### Exercise directions
Each entry below needs to be transcribed verbatim; the images should not appear.

*** Exercise material ***

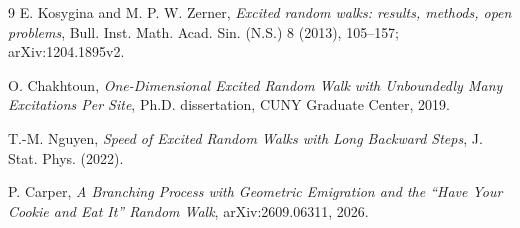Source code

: \documentclass[11pt]{article}
\begin{document}
\begin{thebibliography}{9}
E. Kosygina and M. P. W. Zerner,
\emph{Excited random walks: results, methods, open problems},
Bull. Inst. Math. Acad. Sin. (N.S.) 8 (2013), 105--157;
arXiv:1204.1895v2.

O. Chakhtoun,
\emph{One-Dimensional Excited Random Walk with Unboundedly Many Excitations Per Site},
Ph.D. dissertation, CUNY Graduate Center, 2019.

T.-M. Nguyen,
\emph{Speed of Excited Random Walks with Long Backward Steps},
J. Stat. Phys. (2022).

P. Carper,
\emph{A Branching Process with Geometric Emigration and the ``Have Your Cookie and Eat It'' Random Walk},
arXiv:2609.06311, 2026.
\end{thebibliography}
\end{document}

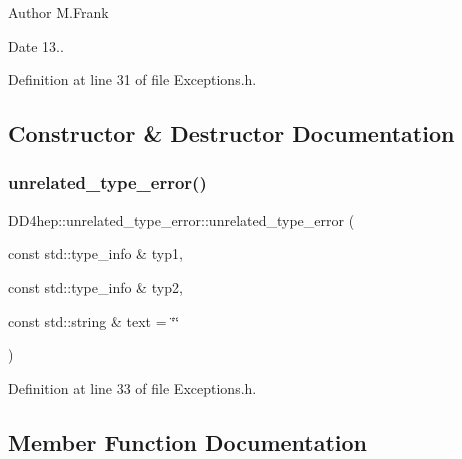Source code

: \begin{DoxyAuthor}{Author}
M.\+Frank 
\end{DoxyAuthor}
\begin{DoxyDate}{Date}
13.. 
\end{DoxyDate}


Definition at line 31 of file Exceptions.\+h.



\subsection{Constructor \& Destructor Documentation}
\hypertarget{struct_d_d4hep_1_1unrelated__type__error_a53f8227fa75c1552d30b3d43e104a2ba}{}\label{struct_d_d4hep_1_1unrelated__type__error_a53f8227fa75c1552d30b3d43e104a2ba} 
\subsubsection{\texorpdfstring{unrelated\+\_\+type\+\_\+error()}{unrelated\_type\_error()}}
{\footnotesize\ttfamily D\+D4hep\+::unrelated\+\_\+type\+\_\+error\+::unrelated\+\_\+type\+\_\+error (\begin{DoxyParamCaption}\item[{const std\+::type\+\_\+info \&}]{typ1,  }\item[{const std\+::type\+\_\+info \&}]{typ2,  }\item[{const std\+::string \&}]{text = {\ttfamily \char`\"{}\char`\"{}} }\end{DoxyParamCaption})\hspace{0.3cm}{\ttfamily [inline]}}



Definition at line 33 of file Exceptions.\+h.



\subsection{Member Function Documentation}
\hypertarget{struct_d_d4hep_1_1unrelated__type__error_ab9b27edef2998895e04ccda3a241da29}{}\label{struct_d_d4hep_1_1unrelated__type__error_ab9b27edef2998895e04ccda3a241da29}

*** End of Exercise material ***

### Output of the exercise
Source code

: \documentclass[11pt]{article}
\begin{document}
\begin{thebibliography}{9}
E. Kosygina and M. P. W. Zerner,
\emph{Excited random walks: results, methods, open problems},
Bull. Inst. Math. Acad. Sin. (N.S.) 8 (2013), 105--157;
arXiv:1204.1895v2.

O. Chakhtoun,
\emph{One-Dimensional Excited Random Walk with Unboundedly Many Excitations Per Site},
Ph.D. dissertation, CUNY Graduate Center, 2019.

T.-M. Nguyen,
\emph{Speed of Excited Random Walks with Long Backward Steps},
J. Stat. Phys. (2022).

P. Carper,
\emph{A Branching Process with Geometric Emigration and the ``Have Your Cookie and Eat It'' Random Walk},
arXiv:2609.06311, 2026.
\end{thebibliography}
\end{document}

Source code

: \begin{DoxyAuthor}{Author}
M.\+Frank 
\end{DoxyAuthor}
\begin{DoxyDate}{Date}
13.. 
\end{DoxyDate}


Definition at line 31 of file Exceptions.\+h.



\subsection{Constructor \& Destructor Documentation}
\hypertarget{struct_d_d4hep_1_1unrelated__type__error_a53f8227fa75c1552d30b3d43e104a2ba}{}\label{struct_d_d4hep_1_1unrelated__type__error_a53f8227fa75c1552d30b3d43e104a2ba} 
\subsubsection{\texorpdfstring{unrelated\+\_\+type\+\_\+error()}{unrelated\_type\_error()}}
{\footnotesize\ttfamily D\+D4hep\+::unrelated\+\_\+type\+\_\+error\+::unrelated\+\_\+type\+\_\+error (\begin{DoxyParamCaption}\item[{const std\+::type\+\_\+info \&}]{typ1,  }\item[{const std\+::type\+\_\+info \&}]{typ2,  }\item[{const std\+::string \&}]{text = {\ttfamily \char`\"{}\char`\"{}} }\end{DoxyParamCaption})\hspace{0.3cm}{\ttfamily [inline]}}



Definition at line 33 of file Exceptions.\+h.



\subsection{Member Function Documentation}
\hypertarget{struct_d_d4hep_1_1unrelated__type__error_ab9b27edef2998895e04ccda3a241da29}{}\label{struct_d_d4hep_1_1unrelated__type__error_ab9b27edef2998895e04ccda3a241da29}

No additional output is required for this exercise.